## REQUIREMENT:
Within the records that follow, find every line containing the string "folder". Copy those lines.

## Pictures paired with source code:
· · · · ·
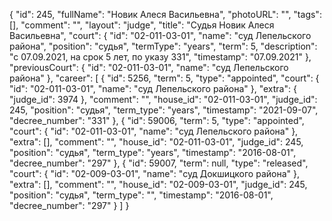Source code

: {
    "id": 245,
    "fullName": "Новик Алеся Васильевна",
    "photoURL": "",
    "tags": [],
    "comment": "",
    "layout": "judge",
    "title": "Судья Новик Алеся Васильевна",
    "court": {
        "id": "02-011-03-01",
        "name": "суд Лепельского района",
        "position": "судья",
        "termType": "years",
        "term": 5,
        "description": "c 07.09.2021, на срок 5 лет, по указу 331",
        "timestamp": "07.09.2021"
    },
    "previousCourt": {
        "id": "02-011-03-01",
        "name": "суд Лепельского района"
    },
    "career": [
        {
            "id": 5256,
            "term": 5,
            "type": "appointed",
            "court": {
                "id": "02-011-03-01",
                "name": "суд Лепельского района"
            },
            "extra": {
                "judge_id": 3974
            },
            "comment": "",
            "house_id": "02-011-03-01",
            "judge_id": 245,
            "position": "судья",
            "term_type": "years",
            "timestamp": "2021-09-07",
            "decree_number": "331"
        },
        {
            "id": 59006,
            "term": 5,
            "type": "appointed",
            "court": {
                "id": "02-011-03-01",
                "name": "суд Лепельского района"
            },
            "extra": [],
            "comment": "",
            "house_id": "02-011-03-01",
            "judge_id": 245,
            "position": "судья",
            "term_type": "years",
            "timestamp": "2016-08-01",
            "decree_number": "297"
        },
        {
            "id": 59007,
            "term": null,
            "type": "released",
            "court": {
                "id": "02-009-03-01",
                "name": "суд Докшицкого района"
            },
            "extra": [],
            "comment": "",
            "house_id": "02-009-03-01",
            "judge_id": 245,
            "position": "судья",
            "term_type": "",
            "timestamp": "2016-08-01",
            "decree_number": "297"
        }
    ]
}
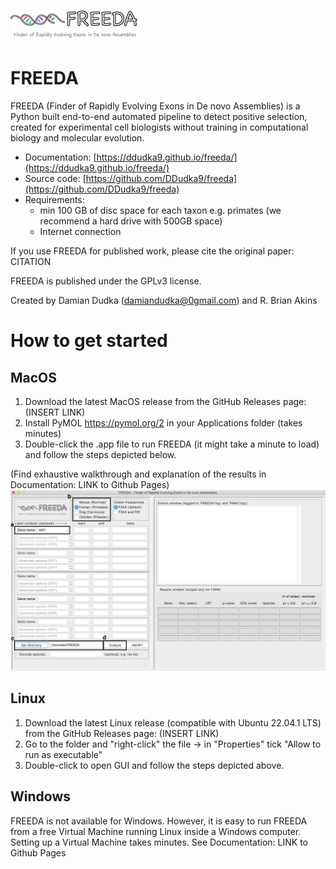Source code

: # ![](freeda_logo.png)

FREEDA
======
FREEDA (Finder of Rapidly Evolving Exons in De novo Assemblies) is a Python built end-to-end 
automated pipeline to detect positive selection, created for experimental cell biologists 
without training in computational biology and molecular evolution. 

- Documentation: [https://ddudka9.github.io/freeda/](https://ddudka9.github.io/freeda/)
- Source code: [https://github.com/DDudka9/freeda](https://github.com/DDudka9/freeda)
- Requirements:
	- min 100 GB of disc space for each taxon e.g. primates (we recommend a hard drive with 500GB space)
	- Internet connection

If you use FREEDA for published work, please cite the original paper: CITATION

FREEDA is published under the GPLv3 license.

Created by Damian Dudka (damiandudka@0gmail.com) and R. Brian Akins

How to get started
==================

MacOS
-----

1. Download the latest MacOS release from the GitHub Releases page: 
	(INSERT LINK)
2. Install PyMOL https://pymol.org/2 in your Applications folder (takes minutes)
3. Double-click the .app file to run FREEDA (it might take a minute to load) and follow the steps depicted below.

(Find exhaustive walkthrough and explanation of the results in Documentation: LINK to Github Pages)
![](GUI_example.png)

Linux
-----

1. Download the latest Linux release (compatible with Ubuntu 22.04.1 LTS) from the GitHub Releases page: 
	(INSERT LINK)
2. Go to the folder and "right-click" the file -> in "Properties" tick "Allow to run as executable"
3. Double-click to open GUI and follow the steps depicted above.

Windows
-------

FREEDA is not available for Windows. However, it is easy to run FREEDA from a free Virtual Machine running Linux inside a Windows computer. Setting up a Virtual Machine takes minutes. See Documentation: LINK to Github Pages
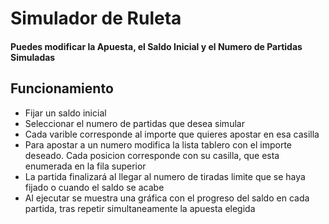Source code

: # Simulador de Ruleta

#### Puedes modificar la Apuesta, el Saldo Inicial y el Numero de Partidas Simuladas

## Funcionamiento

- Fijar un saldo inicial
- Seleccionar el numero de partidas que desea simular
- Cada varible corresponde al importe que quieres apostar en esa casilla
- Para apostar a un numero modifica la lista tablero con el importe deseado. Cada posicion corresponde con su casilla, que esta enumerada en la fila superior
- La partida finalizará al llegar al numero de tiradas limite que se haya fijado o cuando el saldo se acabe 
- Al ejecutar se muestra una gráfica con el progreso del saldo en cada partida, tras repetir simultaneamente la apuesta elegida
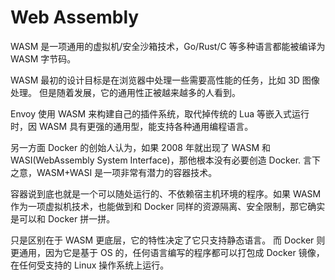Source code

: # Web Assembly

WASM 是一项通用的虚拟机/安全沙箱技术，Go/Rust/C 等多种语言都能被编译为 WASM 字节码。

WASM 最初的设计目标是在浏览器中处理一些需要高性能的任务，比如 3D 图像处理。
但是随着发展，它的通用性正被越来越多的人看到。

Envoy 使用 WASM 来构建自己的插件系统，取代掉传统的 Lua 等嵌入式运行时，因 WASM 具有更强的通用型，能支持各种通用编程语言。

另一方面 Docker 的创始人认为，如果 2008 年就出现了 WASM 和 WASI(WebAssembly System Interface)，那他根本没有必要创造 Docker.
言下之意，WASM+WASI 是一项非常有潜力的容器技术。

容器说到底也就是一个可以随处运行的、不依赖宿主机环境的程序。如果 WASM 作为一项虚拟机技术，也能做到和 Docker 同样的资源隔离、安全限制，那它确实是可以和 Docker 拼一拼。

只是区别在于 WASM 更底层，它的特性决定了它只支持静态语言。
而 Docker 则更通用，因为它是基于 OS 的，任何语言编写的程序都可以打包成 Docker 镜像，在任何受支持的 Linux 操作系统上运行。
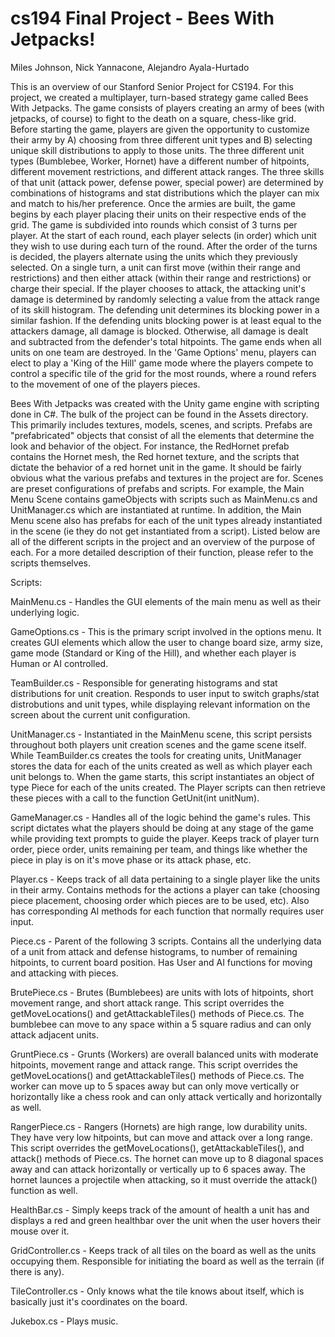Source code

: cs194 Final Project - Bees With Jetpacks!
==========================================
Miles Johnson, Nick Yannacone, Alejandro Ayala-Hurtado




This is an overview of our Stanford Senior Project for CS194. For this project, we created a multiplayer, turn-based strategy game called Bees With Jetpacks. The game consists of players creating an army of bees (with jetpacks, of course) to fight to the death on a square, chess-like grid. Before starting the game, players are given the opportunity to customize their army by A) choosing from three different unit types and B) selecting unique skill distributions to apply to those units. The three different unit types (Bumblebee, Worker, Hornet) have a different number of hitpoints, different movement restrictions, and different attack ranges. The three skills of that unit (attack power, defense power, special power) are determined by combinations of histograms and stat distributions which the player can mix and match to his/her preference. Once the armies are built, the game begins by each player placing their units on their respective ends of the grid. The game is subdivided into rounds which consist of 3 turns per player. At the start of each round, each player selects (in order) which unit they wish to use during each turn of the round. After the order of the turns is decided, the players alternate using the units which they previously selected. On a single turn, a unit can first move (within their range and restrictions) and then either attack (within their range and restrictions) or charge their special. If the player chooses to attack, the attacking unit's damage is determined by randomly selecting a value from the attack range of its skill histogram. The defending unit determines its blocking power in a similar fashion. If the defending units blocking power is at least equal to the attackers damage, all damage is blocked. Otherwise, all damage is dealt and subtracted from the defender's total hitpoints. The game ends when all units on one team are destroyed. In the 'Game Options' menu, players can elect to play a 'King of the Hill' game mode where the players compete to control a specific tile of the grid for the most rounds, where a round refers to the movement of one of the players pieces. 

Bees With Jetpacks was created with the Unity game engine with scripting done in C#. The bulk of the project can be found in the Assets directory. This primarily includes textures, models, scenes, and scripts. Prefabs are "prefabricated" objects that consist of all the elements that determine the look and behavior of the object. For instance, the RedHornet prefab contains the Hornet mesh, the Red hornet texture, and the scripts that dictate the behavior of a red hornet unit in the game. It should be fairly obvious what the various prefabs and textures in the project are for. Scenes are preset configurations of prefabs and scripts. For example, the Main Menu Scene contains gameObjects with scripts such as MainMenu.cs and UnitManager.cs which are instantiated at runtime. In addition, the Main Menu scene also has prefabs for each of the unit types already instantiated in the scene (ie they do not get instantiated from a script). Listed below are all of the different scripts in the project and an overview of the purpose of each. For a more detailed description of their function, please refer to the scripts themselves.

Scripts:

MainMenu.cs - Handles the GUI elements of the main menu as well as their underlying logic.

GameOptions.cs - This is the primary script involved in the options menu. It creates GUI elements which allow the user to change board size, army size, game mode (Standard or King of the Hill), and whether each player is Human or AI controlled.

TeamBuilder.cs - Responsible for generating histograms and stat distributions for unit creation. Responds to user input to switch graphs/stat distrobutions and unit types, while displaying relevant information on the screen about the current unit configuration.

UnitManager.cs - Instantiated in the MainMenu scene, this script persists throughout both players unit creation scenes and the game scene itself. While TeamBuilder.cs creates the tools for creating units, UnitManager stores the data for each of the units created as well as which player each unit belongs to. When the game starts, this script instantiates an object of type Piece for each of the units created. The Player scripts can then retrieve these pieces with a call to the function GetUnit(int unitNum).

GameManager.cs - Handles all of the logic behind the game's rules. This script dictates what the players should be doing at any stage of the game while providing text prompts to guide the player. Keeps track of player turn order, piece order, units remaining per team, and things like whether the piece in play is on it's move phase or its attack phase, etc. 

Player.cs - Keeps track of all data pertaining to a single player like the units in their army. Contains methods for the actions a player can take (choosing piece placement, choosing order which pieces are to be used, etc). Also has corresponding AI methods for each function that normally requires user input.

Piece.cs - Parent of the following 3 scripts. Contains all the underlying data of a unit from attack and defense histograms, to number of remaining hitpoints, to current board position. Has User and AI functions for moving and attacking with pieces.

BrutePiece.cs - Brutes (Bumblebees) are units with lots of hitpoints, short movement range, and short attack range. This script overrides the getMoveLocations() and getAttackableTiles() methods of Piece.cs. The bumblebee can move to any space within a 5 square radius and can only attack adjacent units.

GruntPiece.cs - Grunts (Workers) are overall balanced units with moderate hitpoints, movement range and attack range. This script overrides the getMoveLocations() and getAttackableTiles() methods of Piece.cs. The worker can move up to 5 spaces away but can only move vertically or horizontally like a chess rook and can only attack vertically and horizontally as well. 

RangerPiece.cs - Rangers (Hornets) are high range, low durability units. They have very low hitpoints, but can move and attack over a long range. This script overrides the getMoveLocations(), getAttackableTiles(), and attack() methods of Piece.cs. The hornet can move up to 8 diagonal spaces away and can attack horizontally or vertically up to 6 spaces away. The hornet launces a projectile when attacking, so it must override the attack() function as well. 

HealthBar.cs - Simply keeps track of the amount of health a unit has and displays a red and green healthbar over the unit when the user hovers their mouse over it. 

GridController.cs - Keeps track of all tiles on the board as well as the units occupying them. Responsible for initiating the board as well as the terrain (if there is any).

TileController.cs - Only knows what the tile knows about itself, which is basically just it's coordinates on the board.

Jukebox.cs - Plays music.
· · · · ·
## EXERCISE SOLUTION:
2. Install PyMOL https://pymol.org/2 in your Applications folder (takes minutes)
2. Go to the folder and "right-click" the file -> in "Properties" tick "Allow to run as executable"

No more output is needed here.